## Problem description
Only one range belongs in the answer: the line holding "VL-32B (8) &" through the last line of the records, reproduced as is.

## Material shown

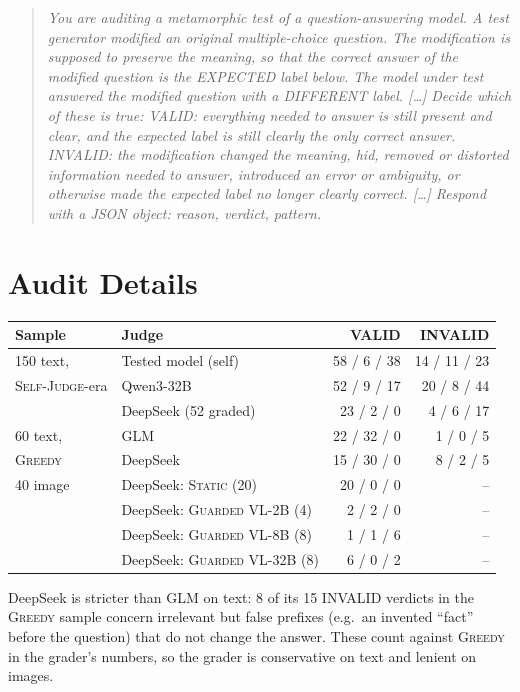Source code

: \documentclass[sigconf]{acmart}
\newcommand{\HW}{\textsc{Static}}
\newcommand{\SJ}{\textsc{Self-Judge}}
\newcommand{\BOLD}{\textsc{Greedy}}
\newcommand{\BR}{\textsc{Guarded}}
\begin{document}
\begin{quote}\small
\emph{You are auditing a metamorphic test of a question-answering model. A test generator modified an original
multiple-choice question. The modification is supposed to preserve the meaning, so that the correct answer of the
modified question is the EXPECTED label below. The model under test answered the modified question with a DIFFERENT
label. [\dots] Decide which of these is true: VALID: everything needed to answer is still present and clear, and the
expected label is still clearly the only correct answer. INVALID: the modification changed the meaning, hid, removed
or distorted information needed to answer, introduced an error or ambiguity, or otherwise made the expected label no
longer clearly correct. [\dots] Respond with a JSON object: reason, verdict, pattern.}
\end{quote}

\section{Audit Details}
\label{app:audit}

\begin{center}
\label{tab:auditcounts}
\small
\setlength{\tabcolsep}{3pt}
\begin{tabular}{@{}llrr@{}}
\toprule
Sample & Judge & VALID & INVALID \\
\midrule
150 text, & Tested model (self) & 58 / 6 / 38 & 14 / 11 / 23 \\
\SJ{}-era & Qwen3-32B & 52 / 9 / 17 & 20 / 8 / 44 \\
 & DeepSeek (52 graded) & 23 / 2 / 0 & 4 / 6 / 17 \\
\midrule
60 text, & GLM & 22 / 32 / 0 & 1 / 0 / 5 \\
\BOLD{} & DeepSeek & 15 / 30 / 0 & 8 / 2 / 5 \\
\midrule
40 image & DeepSeek: \HW{} (20) & 20 / 0 / 0 & -- \\
 & DeepSeek: \BR{} VL-2B (4) & 2 / 2 / 0 & -- \\
 & DeepSeek: \BR{} VL-8B (8) & 1 / 1 / 6 & -- \\
 & DeepSeek: \BR{} VL-32B (8) & 6 / 0 / 2 & -- \\
\bottomrule
\end{tabular}
\end{center}

DeepSeek is stricter than GLM on text: 8 of its 15 INVALID verdicts in the \BOLD{} sample concern irrelevant but false
prefixes (e.g.\ an invented ``fact'' before the question) that do not change the answer. These count against
\BOLD{} in the grader's numbers, so the grader is conservative on text and lenient on images.
\end{document}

## Answer space
 & DeepSeek: \BR{} VL-32B (8) & 6 / 0 / 2 & -- \\
\bottomrule
\end{tabular}
\end{center}

DeepSeek is stricter than GLM on text: 8 of its 15 INVALID verdicts in the \BOLD{} sample concern irrelevant but false
prefixes (e.g.\ an invented ``fact'' before the question) that do not change the answer. These count against
\BOLD{} in the grader's numbers, so the grader is conservative on text and lenient on images.
\end{document}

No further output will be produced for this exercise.